▸ Work instructions
Your reply must contain exactly the lines running from the one with "- [PR-290](https://github.com/Cognifide/knotx/pull/290) - allow" to the last line of the entries below, both included, and no other lines.

▸ Raw data
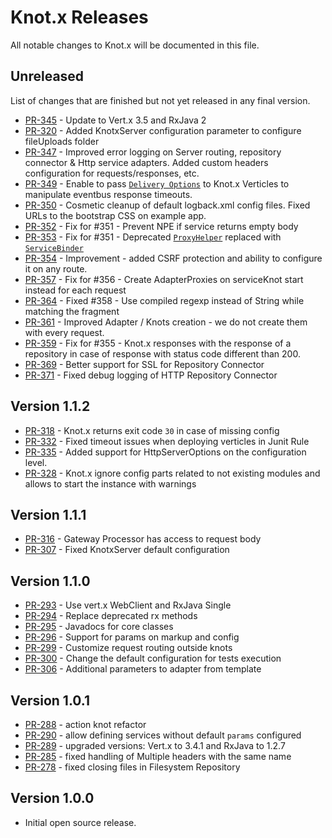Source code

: # Knot.x Releases
All notable changes to Knot.x will be documented in this file.

## Unreleased
List of changes that are finished but not yet released in any final version.
 - [PR-345](https://github.com/Cognifide/knotx/pull/345) - Update to Vert.x 3.5 and RxJava 2
 - [PR-320](https://github.com/Cognifide/knotx/pull/320) - Added KnotxServer configuration parameter to configure fileUploads folder
 - [PR-347](https://github.com/Cognifide/knotx/pull/347) - Improved error logging on Server routing, repository connector & Http service adapters. Added custom headers configuration for requests/responses, etc.
 - [PR-349](https://github.com/Cognifide/knotx/pull/349) - Enable to pass [`Delivery Options`](http://vertx.io/docs/apidocs/io/vertx/core/eventbus/DeliveryOptions.html) to Knot.x Verticles to manipulate eventbus response timeouts.
 - [PR-350](https://github.com/Cognifide/knotx/pull/350) - Cosmetic cleanup of default logback.xml config files. Fixed URLs to the bootstrap CSS on example app.
 - [PR-352](https://github.com/Cognifide/knotx/pull/352) - Fix for #351 - Prevent NPE if service returns empty body
 - [PR-353](https://github.com/Cognifide/knotx/pull/353) - Fix for #351 - Deprecated [`ProxyHelper`](http://vertx.io/docs/apidocs/io/vertx/serviceproxy/ProxyHelper.html) replaced with [`ServiceBinder`](http://vertx.io/docs/apidocs/io/vertx/serviceproxy/ServiceBinder.html)
 - [PR-354](https://github.com/Cognifide/knotx/pull/354) - Improvement - added CSRF protection and ability to configure it on any route.
 - [PR-357](https://github.com/Cognifide/knotx/pull/357) - Fix for #356 - Create AdapterProxies on serviceKnot start instead for each request
 - [PR-364](https://github.com/Cognifide/knotx/pull/364) - Fixed #358 - Use compiled regexp instead of String while matching the fragment
 - [PR-361](https://github.com/Cognifide/knotx/pull/361) - Improved Adapter / Knots creation - we do not create them with every request.
 - [PR-359](https://github.com/Cognifide/knotx/pull/359) - Fix for #355 - Knot.x responses with the response of a repository in case of response with status code different than 200.
 - [PR-369](https://github.com/Cognifide/knotx/pull/369) - Better support for SSL for Repository Connector
 - [PR-371](https://github.com/Cognifide/knotx/pull/371) - Fixed debug logging of HTTP Repository Connector

## Version 1.1.2
 - [PR-318](https://github.com/Cognifide/knotx/pull/318) - Knot.x returns exit code `30` in case of missing config
 - [PR-332](https://github.com/Cognifide/knotx/pull/332) - Fixed timeout issues when deploying verticles in Junit Rule
 - [PR-335](https://github.com/Cognifide/knotx/pull/335) - Added support for HttpServerOptions on the configuration level.
 - [PR-328](https://github.com/Cognifide/knotx/pull/328) - Knot.x ignore config parts related to not existing modules and allows to start the instance with warnings
 
## Version 1.1.1
 - [PR-316](https://github.com/Cognifide/knotx/pull/316) - Gateway Processor has access to request body
 - [PR-307](https://github.com/Cognifide/knotx/pull/307) - Fixed KnotxServer default configuration

## Version 1.1.0
 - [PR-293](https://github.com/Cognifide/knotx/pull/293) - Use vert.x WebClient and RxJava Single
 - [PR-294](https://github.com/Cognifide/knotx/pull/294) - Replace deprecated rx methods
 - [PR-295](https://github.com/Cognifide/knotx/pull/295) - Javadocs for core classes
 - [PR-296](https://github.com/Cognifide/knotx/pull/296) - Support for params on markup and config
 - [PR-299](https://github.com/Cognifide/knotx/pull/299) - Customize request routing outside knots
 - [PR-300](https://github.com/Cognifide/knotx/pull/300) - Change the default configuration for tests execution
 - [PR-306](https://github.com/Cognifide/knotx/pull/306) - Additional parameters to adapter from template

## Version 1.0.1
- [PR-288](https://github.com/Cognifide/knotx/pull/288) - action knot refactor
- [PR-290](https://github.com/Cognifide/knotx/pull/290) - allow defining services without default `params` configured
- [PR-289](https://github.com/Cognifide/knotx/pull/289) - upgraded versions: Vert.x to 3.4.1 and RxJava to 1.2.7
- [PR-285](https://github.com/Cognifide/knotx/pull/285) - fixed handling of Multiple headers with the same name
- [PR-278](https://github.com/Cognifide/knotx/pull/278) - fixed closing files in Filesystem Repository

## Version 1.0.0
- Initial open source release.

▸ Expected answer
- [PR-290](https://github.com/Cognifide/knotx/pull/290) - allow defining services without default `params` configured
- [PR-289](https://github.com/Cognifide/knotx/pull/289) - upgraded versions: Vert.x to 3.4.1 and RxJava to 1.2.7
- [PR-285](https://github.com/Cognifide/knotx/pull/285) - fixed handling of Multiple headers with the same name
- [PR-278](https://github.com/Cognifide/knotx/pull/278) - fixed closing files in Filesystem Repository

## Version 1.0.0
- Initial open source release.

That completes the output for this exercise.